Portanto palavra de honra que não estava nada à espera quando hoje entrou no restaurante depois de mim, um pouco gordo, um pouco marreco, de cabeça talvez um bocadinho grande demais para o corpo e, apesar de haver duas ou três mesas sem ninguém, aproximou-se da minha e perguntou-me, numa voz que não ligava com a boca, se me importava que se sentasse à minha frente. De início nem percebi bem.

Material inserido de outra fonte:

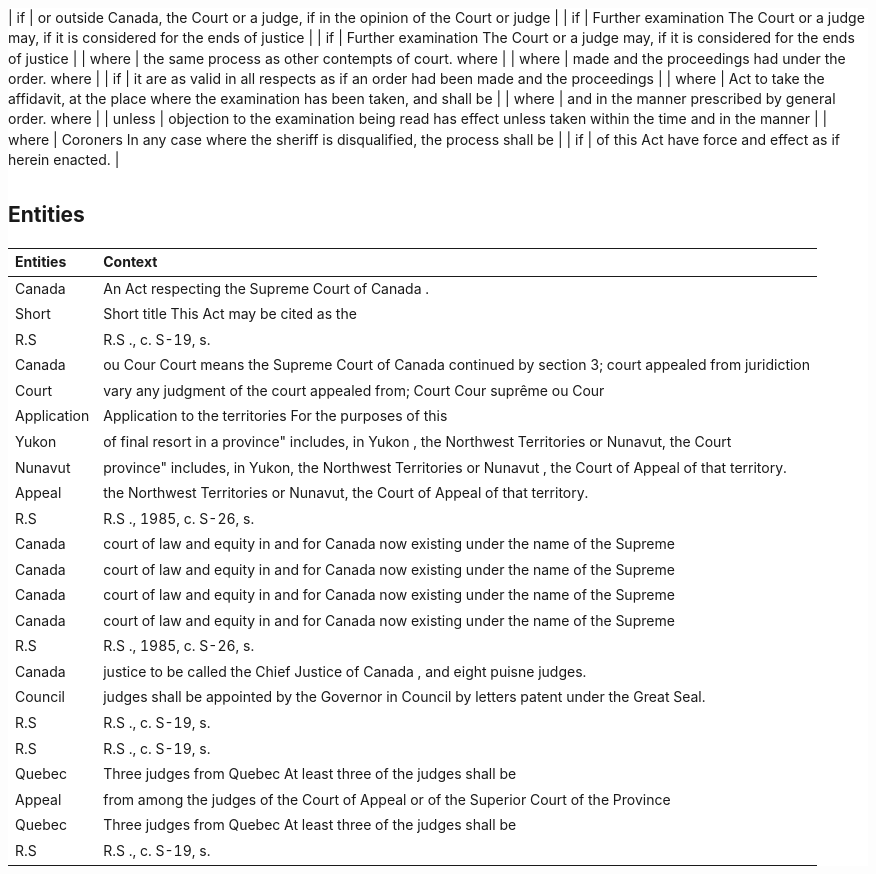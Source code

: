 | if          | or outside Canada, the Court or a judge, if in the opinion of the Court or judge                                        |
| if          | Further examination The Court or a judge may,  if it is considered for the ends of justice                              |
| if          | Further examination The Court or a judge may,  if it is considered for the ends of justice                              |
| where       | the same process as other contempts of court. where                                                                     |
| where       | made and the proceedings had under the order. where                                                                     |
| if          | it are as valid in all respects as if an order had been made and the proceedings                                        |
| where       | Act to take the affidavit, at the place where the examination has been taken, and shall be                              |
| where       | and in the manner prescribed by general order. where                                                                    |
| unless      | objection to the examination being read has effect unless taken within the time and in the manner                       |
| where       | Coroners In any case  where the sheriff is disqualified, the process shall be                                           |
| if          | of this Act have force and effect as if  herein enacted.                                                                |


## Entities
| Entities                       | Context                                                                                                                               |
|:-------------------------------|:--------------------------------------------------------------------------------------------------------------------------------------|
| Canada                         | An Act respecting the Supreme Court of  Canada .                                                                                      |
| Short                          | Short title This Act may be cited as the                                                                                              |
| R.S                            | R.S ., c. S-19, s.                                                                                                                    |
| Canada                         | ou Cour Court means the Supreme Court of Canada continued by section 3; court appealed from juridiction                               |
| Court                          | vary any judgment of the court appealed from; Court  Cour suprême  ou  Cour                                                           |
| Application                    | Application to the territories For the purposes of this                                                                               |
| Yukon                          | of final resort in a province" includes, in Yukon , the Northwest Territories or Nunavut, the Court                                   |
| Nunavut                        | province" includes, in Yukon, the Northwest Territories or Nunavut , the Court of Appeal of that territory.                           |
| Appeal                         | the Northwest Territories or Nunavut, the Court of Appeal  of that territory.                                                         |
| R.S                            | R.S ., 1985, c. S-26, s.                                                                                                              |
| Canada                         | court of law and equity in and for Canada now existing under the name of the Supreme                                                  |
| Canada                         | court of law and equity in and for Canada now existing under the name of the Supreme                                                  |
| Canada                         | court of law and equity in and for Canada now existing under the name of the Supreme                                                  |
| Canada                         | court of law and equity in and for Canada now existing under the name of the Supreme                                                  |
| R.S                            | R.S ., 1985, c. S-26, s.                                                                                                              |
| Canada                         | justice to be called the Chief Justice of Canada , and eight puisne judges.                                                           |
| Council                        | judges shall be appointed by the Governor in Council  by letters patent under the Great Seal.                                         |
| R.S                            | R.S ., c. S-19, s.                                                                                                                    |
| R.S                            | R.S ., c. S-19, s.                                                                                                                    |
| Quebec                         | Three judges from  Quebec At least three of the judges shall be                                                                       |
| Appeal                         | from among the judges of the Court of Appeal or of the Superior Court of the Province                                                 |
| Quebec                         | Three judges from  Quebec At least three of the judges shall be                                                                       |
| R.S                            | R.S ., c. S-19, s.                                                                                                                    |
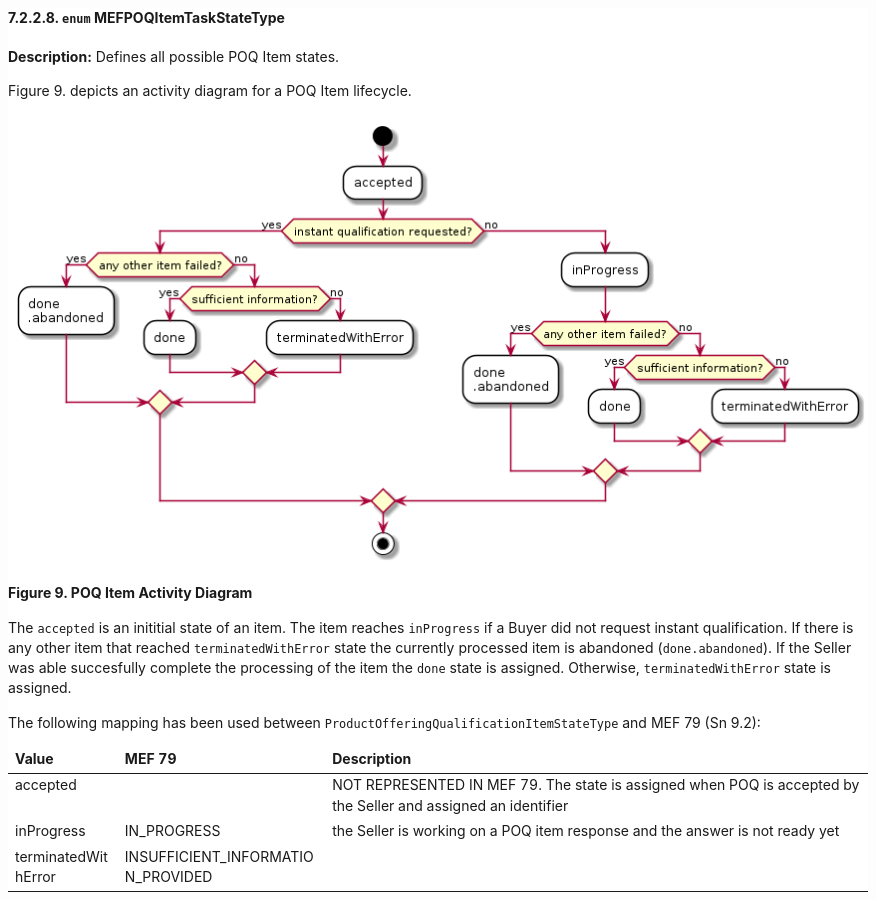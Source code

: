 #### 7.2.2.8. `enum` MEFPOQItemTaskStateType

**Description:** Defines all possible POQ Item states.

Figure 9. depicts an activity diagram for a POQ Item lifecycle.

![POQ Item Activity Diagram](media/poq_item_activity.png)

**Figure 9. POQ Item Activity Diagram**

The `accepted` is an inititial state of an item. The item reaches `inProgress` if a Buyer did not request instant qualification.
If there is any other item that reached `terminatedWithError` state the currently processed item is abandoned (`done.abandoned`).
If the Seller was able succesfully complete the processing of the item
the `done` state is assigned. Otherwise, `terminatedWithError` state is assigned.

The following mapping has been used between `ProductOfferingQualificationItemStateType` and MEF 79 (Sn 9.2):

<table id="T_MEFPOQItemTaskStateType">
    <thead style="font-weight:bold;">
        <tr>
            <td>Value</td>
            <td>MEF 79</td>
            <td>Description</td>
        </tr>
    </thead>
    <tbody>
        <tr>
            <td>accepted</td>
            <td></td>
            <td>NOT REPRESENTED IN MEF 79. The state is assigned when POQ is accepted by the Seller and assigned an identifier</td>
        </tr>
        <tr>
            <td>inProgress</td>
            <td>IN_PROGRESS</td>
            <td>the Seller is working on a POQ item response and the answer is not ready yet</td>
        </tr>
        <tr>
            <td>terminatedWithError</td>
            <td>INSUFFICIENT_INFORMATION_PROVIDED</td>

Consegui um

 

- Perdão?

 

atrapalhado, a impedir, no último momento, o copo de água de se entornar porque um dos meus cotovelos, ou uma das minhas mãos, ou a minha revista o tombavam, ele insistiu, na tal voz que não ligava com a boca e eu imaginava cheia, redonda, suave, em lugar de mole, aguda, raspante (mas isso são pormenores, o que interessa é a personalidade e o carácter)

 

- Não se importa que me instale aqui?

 

de maneira que eu

 

- Ora essa

 

a puxar o rectângulo de papel do prato, dos talheres, do guardanapo, de maneira a abrir espaço para o rectângulo dele, repetindo sem dar fé

 

- Ora essa, ora essa

 

de súbito consciente que mal penteada, mal pintada, mal vestida, sapatos rasos, meias cor de carne, pior que meias, collants, soutien cor de carne igualmente, um anelzeco de pacotilha, um colar sem relação com a blusa, brincos minúsculos, a pulseira idiota que uma sobrinha me impingiu, dois terços de baton já no guardanapo, os dentes, a necessitarem de ser limpos, teimando

 

- Ora essa, ora essa

 

enquanto ele estudava a ementa, longíssimo de mim embora ali, enquanto ele para o empregado, de indicador no ar

 

- Chocos

 

quase de costas, com botões de punho que eram bolas de futebol doiradas, se outro homem as usasse horríveis e na sua camisa quase aceitáveis, na sua camisa perfeitamente aceitáveis, ao voltar-se

 

- Aprecia chocos?

 

eu, que detesto chocos, aquelas pernas, aquela tinta, um sorriso encantado

 

- Se forem bem cozinhados

 

a imaginar-me ao fogão a prepará-los, transtornada, só de pensar em tocar naquilo estremeço, chocos e mioleira estremecem-me, rezei para que não prosseguisse o interrogatório alimentar e Deus, na sua infinita bondade, atendeu-me, obrigada, passou dos chocos para a actividade profissional

 

- Sou angariador de seguros

 

e que alívio angariador de seguros, para além de uma alma de filósofo na cabeça talvez um bocadinho (um bocadinho perfeitamente suportável) grande demais para o corpo

   

- Por desgraça não somos eternos

 

e ora aí está uma verdade do tamanho do Himalaia, não somos eternos, o meu pai, por exemplo, com enfisema, sem sair da poltrona, a minha mãe a girar a torneira do oxigénio e a meter-lhe um tubo no nariz

 

- Respira isso um bocadinho

 

com o meu pai continuando roxo, ele, enquanto os chocos não vinham

 

- Nunca pensou numa apólice de doença?

 

ele, enquanto os chocos não vinham

 

- A partir dos cinquenta, e falo por mim, não será má ideia tomar alguns cuidados

 

acompanhado de uma apólice, uma caneta, um bloco e a voz, que não ligava com a boca, não mole, aguda e raspante conforme eu julgava, um latido sinistro

 

- A senhora beira os sessenta, não?

 

de modo que antes de escutá-lo a acrescentar

 

- Eu, se fosse você, andava a pau com a saúde

 

reparei melhor nas bolas de futebol dos botões de punho, achei-as não quase aceitáveis, não perfeitamente aceitáveis, um pavor, como o achei um gordo disforme, um corcunda atroz, um cabeçudo de feira, troquei-o pela revista, não lhe escutei o

 

- Até breve, espero

  

e pedi uma mousse de chocolate a fim de diluir o gosto tenebroso, não bem a chocos, a cinquenta e dois anos sem esperança, que, estou para adivinhar porquê, demorou a tarde inteira até me sair da boca.